** DATA RECORDS follows **

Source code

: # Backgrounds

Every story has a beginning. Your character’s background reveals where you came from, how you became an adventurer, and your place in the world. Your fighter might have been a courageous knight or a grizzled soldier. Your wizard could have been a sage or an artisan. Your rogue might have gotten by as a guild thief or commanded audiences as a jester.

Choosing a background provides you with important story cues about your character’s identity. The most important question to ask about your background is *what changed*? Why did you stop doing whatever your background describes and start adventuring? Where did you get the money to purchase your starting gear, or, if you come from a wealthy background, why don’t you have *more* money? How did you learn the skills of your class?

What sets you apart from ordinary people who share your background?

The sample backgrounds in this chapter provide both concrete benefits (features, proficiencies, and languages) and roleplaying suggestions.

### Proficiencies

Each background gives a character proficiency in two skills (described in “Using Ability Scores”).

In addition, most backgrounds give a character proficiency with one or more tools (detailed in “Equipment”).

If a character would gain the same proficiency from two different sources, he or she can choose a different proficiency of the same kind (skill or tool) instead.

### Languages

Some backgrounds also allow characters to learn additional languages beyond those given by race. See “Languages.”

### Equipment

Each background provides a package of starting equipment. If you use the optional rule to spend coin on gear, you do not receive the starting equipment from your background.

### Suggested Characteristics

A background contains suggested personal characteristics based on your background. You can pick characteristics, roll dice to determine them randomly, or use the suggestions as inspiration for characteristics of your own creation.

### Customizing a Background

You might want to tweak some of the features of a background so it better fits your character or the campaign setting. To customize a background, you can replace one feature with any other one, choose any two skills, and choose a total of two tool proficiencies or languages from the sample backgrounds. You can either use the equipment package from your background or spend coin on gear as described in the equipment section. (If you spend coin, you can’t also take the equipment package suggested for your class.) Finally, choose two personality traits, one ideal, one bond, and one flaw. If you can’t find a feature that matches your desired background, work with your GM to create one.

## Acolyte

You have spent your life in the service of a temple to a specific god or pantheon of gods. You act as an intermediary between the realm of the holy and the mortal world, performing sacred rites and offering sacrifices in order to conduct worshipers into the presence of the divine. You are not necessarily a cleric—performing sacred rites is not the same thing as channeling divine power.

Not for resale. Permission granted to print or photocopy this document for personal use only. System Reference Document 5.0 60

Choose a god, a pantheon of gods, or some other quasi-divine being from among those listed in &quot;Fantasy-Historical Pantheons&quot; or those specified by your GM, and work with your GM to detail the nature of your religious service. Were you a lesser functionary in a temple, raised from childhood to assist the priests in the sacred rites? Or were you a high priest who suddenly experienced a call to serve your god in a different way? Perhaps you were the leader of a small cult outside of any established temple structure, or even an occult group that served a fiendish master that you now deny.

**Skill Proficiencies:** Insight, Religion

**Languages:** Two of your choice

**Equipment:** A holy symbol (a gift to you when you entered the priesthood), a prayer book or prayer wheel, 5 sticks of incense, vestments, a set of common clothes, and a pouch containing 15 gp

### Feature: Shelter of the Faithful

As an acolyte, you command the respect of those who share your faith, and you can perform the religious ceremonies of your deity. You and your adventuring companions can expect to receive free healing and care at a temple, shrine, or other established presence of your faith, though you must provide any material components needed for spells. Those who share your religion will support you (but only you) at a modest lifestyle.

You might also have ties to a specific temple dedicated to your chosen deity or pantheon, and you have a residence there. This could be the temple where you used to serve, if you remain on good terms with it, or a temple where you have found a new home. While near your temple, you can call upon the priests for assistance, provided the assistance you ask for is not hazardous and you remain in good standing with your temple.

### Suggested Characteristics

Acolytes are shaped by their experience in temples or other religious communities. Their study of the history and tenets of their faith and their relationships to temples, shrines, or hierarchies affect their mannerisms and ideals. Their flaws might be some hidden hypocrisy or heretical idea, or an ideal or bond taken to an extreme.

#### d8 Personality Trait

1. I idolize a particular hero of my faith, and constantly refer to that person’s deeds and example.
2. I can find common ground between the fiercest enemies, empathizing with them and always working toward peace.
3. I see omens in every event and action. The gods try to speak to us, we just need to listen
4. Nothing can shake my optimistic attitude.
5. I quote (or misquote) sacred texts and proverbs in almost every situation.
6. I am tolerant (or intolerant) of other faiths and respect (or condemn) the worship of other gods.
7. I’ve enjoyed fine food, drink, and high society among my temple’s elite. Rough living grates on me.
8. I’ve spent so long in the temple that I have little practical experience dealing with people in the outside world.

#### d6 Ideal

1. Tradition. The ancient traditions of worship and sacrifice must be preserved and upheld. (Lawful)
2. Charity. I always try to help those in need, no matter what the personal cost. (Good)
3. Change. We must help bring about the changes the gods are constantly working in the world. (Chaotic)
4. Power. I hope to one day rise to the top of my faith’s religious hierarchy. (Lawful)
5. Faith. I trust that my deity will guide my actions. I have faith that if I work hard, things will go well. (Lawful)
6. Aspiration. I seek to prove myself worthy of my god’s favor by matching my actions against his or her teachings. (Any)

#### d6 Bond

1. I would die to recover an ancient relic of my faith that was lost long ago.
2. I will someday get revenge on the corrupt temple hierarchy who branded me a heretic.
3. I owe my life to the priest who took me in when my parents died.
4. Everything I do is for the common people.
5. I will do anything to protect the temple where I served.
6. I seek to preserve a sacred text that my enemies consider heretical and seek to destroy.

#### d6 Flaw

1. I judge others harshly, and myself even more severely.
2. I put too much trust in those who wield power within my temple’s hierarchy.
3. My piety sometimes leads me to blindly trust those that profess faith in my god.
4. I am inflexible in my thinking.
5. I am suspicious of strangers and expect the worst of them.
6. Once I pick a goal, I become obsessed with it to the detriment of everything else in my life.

** End of DATA RECORDS **

EXERCISE PROMPT: Every line above that carries the string "seek" should be copied.

WORKED SOLUTION:
6. Aspiration. I seek to prove myself worthy of my god’s favor by matching my actions against his or her teachings. (Any)
6. I seek to preserve a sacred text that my enemies consider heretical and seek to destroy.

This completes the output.